Type of disease: Rare conditions
Wolf-Hirschhorn syndrome is a genetic condition that causes unique facial features, delays in development, and learning issues (intellectual disability). The facial features include a high forehead, broad nasal bridge, wide-set eyes, abnormally shaped ears, and a small head (microcephaly). Doctors familiar with this condition say the face looks like a “Greek Warrior Helmet.” Other symptoms include low muscle tone (hypotonia), an opening in the roof of the mouth (cleft palate) or lip (cleft lip), height that is shorter than the rest of the family (short stature), skin problems, heart issues, and seizures. As a person ages, the seizures usually go away. The learning issues can be mild or severe and usually affect a person’s ability to communicate.

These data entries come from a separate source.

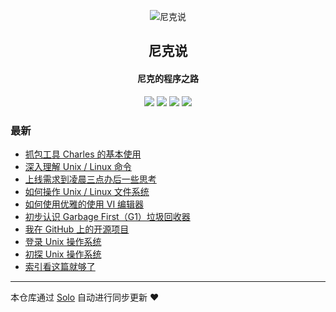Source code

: <p align="center"><img alt="尼克说" src="https://static.b3log.org/images/brand/solo-32.png"></p><h2 align="center">
尼克说
</h2>

<h4 align="center">尼克的程序之路</h4>
<p align="center"><a title="尼克说" target="_blank" href="https://github.com/superstonne/solo-blog"><img src="https://img.shields.io/github/last-commit/superstonne/solo-blog.svg?style=flat-square&color=FF9900"></a>
<a title="GitHub repo size in bytes" target="_blank" href="https://github.com/superstonne/solo-blog"><img src="https://img.shields.io/github/repo-size/superstonne/solo-blog.svg?style=flat-square"></a>
<a title="Solo Version" target="_blank" href="https://github.com/b3log/solo/releases"><img src="https://img.shields.io/badge/solo-3.6.3-f1e05a.svg?style=flat-square&color=blueviolet"></a>
<a title="Hits" target="_blank" href="https://github.com/b3log/hits"><img src="https://hits.b3log.org/superstonne/solo-blog.svg"></a></p>

### 最新

* [抓包工具 Charles 的基本使用](http://www.download-pictures.com/articles/2019/08/18/1566124399727.html)
* [深入理解 Unix / Linux 命令](http://www.download-pictures.com/articles/2019/08/17/1566043377320.html)
* [上线需求到凌晨三点办后一些思考](http://www.download-pictures.com/articles/2019/08/17/1566043108781.html)
* [如何操作 Unix / Linux 文件系统](http://www.download-pictures.com/articles/2019/08/17/1566042937860.html)
* [如何使用优雅的使用 VI 编辑器](http://www.download-pictures.com/articles/2019/08/17/1566041860696.html)
* [初步认识 Garbage First（G1）垃圾回收器](http://www.download-pictures.com/articles/2019/08/14/1565761944879.html)
* [我在 GitHub 上的开源项目](http://www.download-pictures.com/my-github-repos)
* [登录 Unix 操作系统](http://www.download-pictures.com/articles/2019/08/13/1565706244004.html)
* [初探 Unix 操作系统](http://www.download-pictures.com/articles/2019/08/13/1565705567300.html)
* [索引看这篇就够了](http://www.download-pictures.com/articles/2019/08/12/1565622910013.html)



---

本仓库通过 [Solo](https://github.com/b3log/solo) 自动进行同步更新 ❤️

Wolf-Hirschhorn syndrome is caused by a loss (deletion) of genetic material (DNA) from the short arm of chromosome number four. The deletion is usually written as 4p-, as the short arm is referred to as the “p arm.” Since genetic instructions (genes) are located on chromosomes, the deletion causes a person to have many missing genes. The genes that are missing in the deletion that causes Wolf-Hirschhorn syndrome are important for early development. These missing genes are the cause of this condition. In the majority of cases, the deletion is new (de novo). However, in rare cases, an affected person inherits the deletion from an affected parent.
Wolf-Hirschhorn syndrome is usually considered in a child who has the unique facial features of the condition. These features are usually recognized by a doctor familiar with genetic conditions (geneticist). A test to look at the chromosomes is used to confirm the diagnosis. Treatment options include therapy to help with development and communication. If your child has been diagnosed with Wolf-Hirschhorn syndrome, talk with their doctor about all current treatment options. Support groups can provide additional information.